Quad agreed to expand dialogue partners
“The existing international order is challenged,” said Japanese Foreign Minister Toshimitsu Motegi, who took the chair of the meeting, with an eye on China. “The novel coronavirus pandemic has added fuel to the challenge.” The remark came as China’s Xi Jinping regime was growing violent to conceal the weakness of the country as the origin of the pandemic and losing self-control.
China’s typical intrusion into foreign territories took place at the disputed border with India. Since Chinese and Indian forces clashed in June, a total of 100,000 troops from both sides still retain their face-off. In the South China Sea, China has advanced the militarization of artificial islands and intimidated Vietnamese and Malaysian ships. In the East China Sea, China has frequently intruded into Japan’s territorial waters around the Senkaku Islands of Okinawa Prefecture. Meanwhile China launches punitive diplomacy against foreign countries it doesn’t like. In retaliation of Australia’s call for investigations into the source of the novel coronavirus, China has imposed economic sanctions on barley and other Australian farm products. Asserting that China has become the largest trading partner for 130 economies in the world, it thoroughly intimidates any country challenging China.

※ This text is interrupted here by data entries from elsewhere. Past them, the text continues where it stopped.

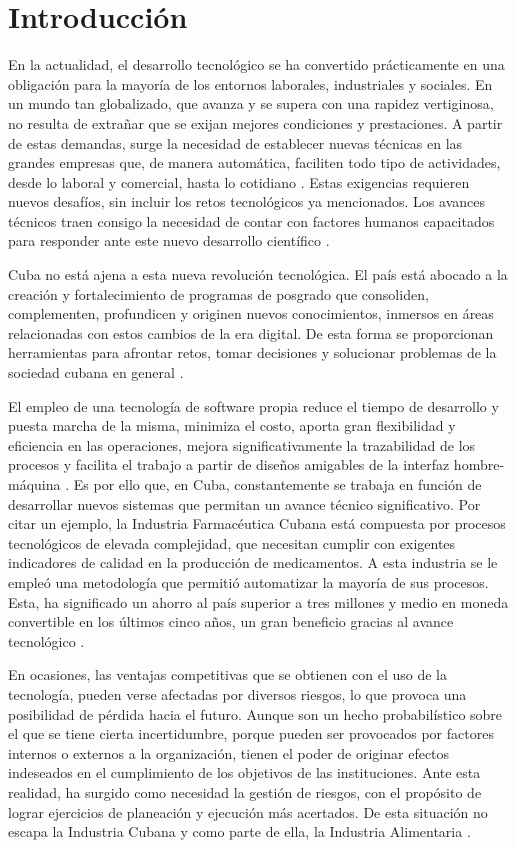 \chapter*{Introducción}
En la actualidad, el desarrollo tecnológico se ha convertido prácticamente en una obligación para la mayoría de los entornos laborales, industriales y sociales. En un mundo tan globalizado, que avanza y se supera con una rapidez vertiginosa, no resulta de extrañar que se exijan mejores condiciones y prestaciones. A partir de estas demandas, surge la necesidad de establecer nuevas técnicas en las grandes empresas que, de manera automática, faciliten todo tipo de actividades, desde lo laboral y comercial, hasta lo cotidiano \cite{avanceTecnologico}. 
Estas exigencias requieren nuevos desafíos, sin incluir los retos tecnológicos ya mencionados. Los avances técnicos traen consigo la necesidad de contar con factores humanos capacitados para responder ante este nuevo desarrollo científico \cite{invstCibernCuba}. 

Cuba no está ajena a esta nueva revolución tecnológica. El país está abocado a la creación y fortalecimiento de programas de posgrado que consoliden, complementen, profundicen y originen nuevos conocimientos, inmersos en áreas relacionadas con estos cambios de la era digital. De esta forma se proporcionan herramientas para afrontar retos, tomar decisiones y solucionar problemas de la sociedad cubana en general \cite{avanceTecnologico}.

El empleo de una tecnología de software propia reduce el tiempo de desarrollo y puesta marcha de la misma, minimiza el costo, aporta gran flexibilidad y eficiencia en las operaciones, mejora significativamente la trazabilidad de los procesos y facilita el trabajo a partir de diseños amigables de la interfaz hombre-máquina \cite{industriaCubana}.
Es por ello que, en Cuba, constantemente se trabaja en función de desarrollar nuevos sistemas que permitan un avance técnico significativo.
Por citar un ejemplo, la Industria Farmacéutica Cubana está compuesta por procesos tecnológicos de elevada complejidad, que necesitan cumplir con exigentes indicadores de calidad en la producción de medicamentos. A esta industria se le empleó una metodología que permitió automatizar la mayoría de sus procesos. Esta, ha significado un ahorro al país superior a tres millones y medio en moneda convertible en los últimos cinco años, un gran beneficio gracias al avance tecnológico \cite{industriaFarmceutica}.

En ocasiones, las ventajas competitivas que se obtienen con el uso de la tecnología, pueden verse afectadas por diversos riesgos, lo que provoca una posibilidad de pérdida hacia el futuro. Aunque son un hecho probabilístico sobre el que se tiene cierta incertidumbre, porque pueden ser provocados por factores internos o externos a la organización, tienen el poder de originar efectos indeseados en el cumplimiento de los objetivos de las instituciones. 
Ante esta realidad, ha surgido como necesidad la gestión de riesgos, con el propósito de lograr ejercicios de planeación y ejecución más acertados.
De esta situación no escapa la Industria Cubana y como parte de ella, la Industria Alimentaria \cite{CONVENCION2019}.


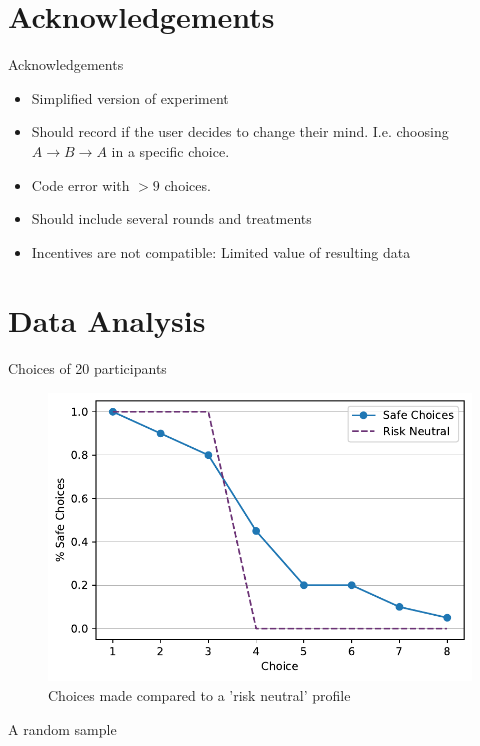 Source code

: \documentclass[10pt]{beamer}
\begin{document}
\section{Acknowledgements}
\begin{frame}[fragile]{Acknowledgements}
  \begin{itemize}
    \item Simplified version of experiment
    \item Should record if the user decides to change their mind. I.e. choosing $A \rightarrow B \rightarrow A$ in a specific choice. 
    \item Code error with $> 9$ choices.
    \item Should include several rounds and treatments
    \item Incentives are not compatible: Limited value of resulting data
  \end{itemize}
\end{frame}

\section{Data Analysis}

\begin{frame}{Choices of 20 participants}
  \begin{figure}[H]
  \includegraphics[width=0.9\columnwidth]{graphics/aggregate_plot.pdf}
  \caption{Choices made compared to a 'risk neutral' profile}
\end{figure}
\end{frame}


\begin{frame}{A random sample}
  \resizebox{\textwidth}{!}{
    
  }
\end{frame}
\end{document}
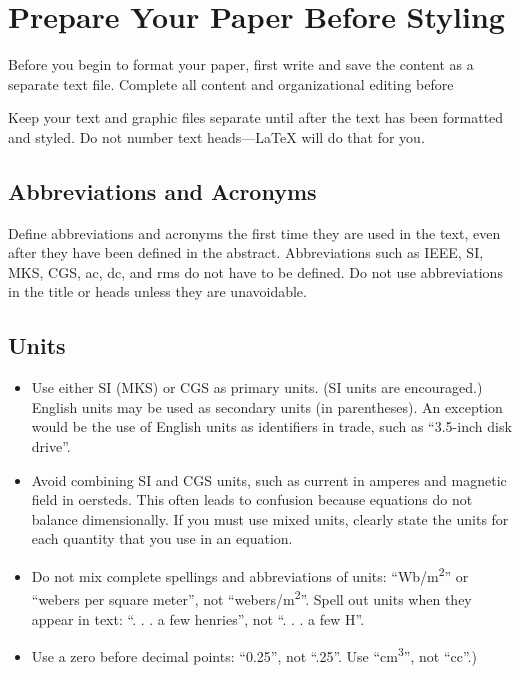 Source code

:\documentclass[conference]{IEEEtran}
\begin{document}
\section{Prepare Your Paper Before Styling}
Before you begin to format your paper, first write and save the content as a 
separate text file. Complete all content and organizational editing before 

Keep your text and graphic files separate until after the text has been 
formatted and styled. Do not number text heads---{\LaTeX} will do that 
for you.

\subsection{Abbreviations and Acronyms}\label{AA}
Define abbreviations and acronyms the first time they are used in the text, 
even after they have been defined in the abstract. Abbreviations such as 
IEEE, SI, MKS, CGS, ac, dc, and rms do not have to be defined. Do not use 
abbreviations in the title or heads unless they are unavoidable.

\subsection{Units}
\begin{itemize}
\item Use either SI (MKS) or CGS as primary units. (SI units are encouraged.) English units may be used as secondary units (in parentheses). An exception would be the use of English units as identifiers in trade, such as ``3.5-inch disk drive''.
\item Avoid combining SI and CGS units, such as current in amperes and magnetic field in oersteds. This often leads to confusion because equations do not balance dimensionally. If you must use mixed units, clearly state the units for each quantity that you use in an equation.
\item Do not mix complete spellings and abbreviations of units: ``Wb/m\textsuperscript{2}'' or ``webers per square meter'', not ``webers/m\textsuperscript{2}''. Spell out units when they appear in text: ``. . . a few henries'', not ``. . . a few H''.
\item Use a zero before decimal points: ``0.25'', not ``.25''. Use ``cm\textsuperscript{3}'', not ``cc''.)
\end{itemize}
\end{document}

To counter China’s territorial intrusion and punitive diplomacy, countries around China must be united to impose costs on China by excluding the country from supply chains in preparation for a contingency. China’s menace has naturally led India and Australia to get closer after years of being afraid of China’s attitude. Indian and Australian militaries concluded an acquisition and cross-servicing agreement in June, contributing to strengthening the Quad framework.
New regional security framework
China may have been bewildered to see its expansionism triggering the Quad unity. On news that Chinese Foreign Minister Wang Yi would visit Japan for talks with Prime Minister Suga and other Japanese leaders, a Chinese Foreign Ministry spokesperson refrained from clarifying whether China has offered the visit. China might be concerned that the U.S. would take leadership in developing a new regional security framework including Vietnam, New Zealand, Indonesia, and even Taiwan.
North Atlantic Treaty Organization had been able to face off with Soviet military forces because countries being afraid of the Soviet Union had been united. Similarly in the Indo-Pacific region, countries being afraid of China now have leeway to be united. Indonesia has sent a diplomatic notice to the United Nations secretary general on Chinese government ships’ undue intrusion into waters around the Natuna Islands, while Malaysia has clarified its plan to expand its continental shelf to counter China. The two countries and other coastal members of the Association of Southeast Asian Nations are eligible to join a Quad-plus framework. A freedom alliance would never surrender to the Chinese Communist Party.
Hiroshi Yuasa is a Planning Committee member and a senior fellow at the Japan Institute for National Fundamentals. He is a columnist for the Sankei Shimbun newspaper.